London Metal Exchange (LME) aluminium and copper ended ring trading around five-month peaks on Tuesday, advancing on fund buying, traders said.
Aluminium rose $49 to end the rings at $1,802 a tonne - the highest since April 21 - while copper ended at $2,900 from $2,849.
"It was mainly the funds that were buying, although there were also good technical factors," a trader said.
"Aluminium was the key buying market, triggering interest in copper. Buy-stops were then triggered and there is potentially more to come given current momentum from the funds and further technical potential."
Man Financial analyst Edward Meir said: "Aluminium is looking very strong. We have broken through some key technical points in recent days and the funds have really piled in.
"Strike talks at copper and aluminium plants haven't been going well, and its all helping sentiment," he said.
Traders said funds bought about 12,000 lots of aluminium on Tuesday, compared with about 2,000 typically.
Bullish comments by analysts for future aluminium prices at an aluminium conference in Oslo also added support, traders said.

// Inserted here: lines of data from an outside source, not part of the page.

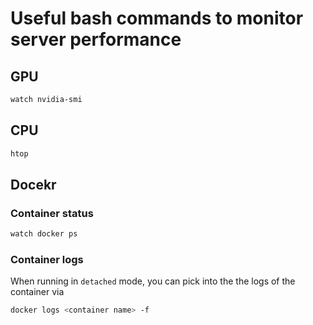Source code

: # Useful bash commands to monitor server performance
## GPU 
```bash
watch nvidia-smi
```

## CPU
```bash
htop 
```

## Docekr
### Container status
```bash
watch docker ps
```
### Container logs
When running in `detached` mode, you can pick into the the logs of the container via
```bash
docker logs <container name> -f
```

The cash to three months spread was $8/11 backwardation after moving from a small contango on Monday.
Copper was at about $75 backwardation at the kerb close compared with $53.50 late last week.
Zinc rose $9 to $990 despite an 18,025 tonne rise in LME inventories following a delivery into Singapore.
Lead rose $34 to $906. Nickel was relatively steady at $13,375, but tin eased $50 to $8,950.
Market attention focused on a US interest rate decision at 1815 GMT. The Federal Open Market Committee is expected to raise interest rates by a quarter of a percentage point.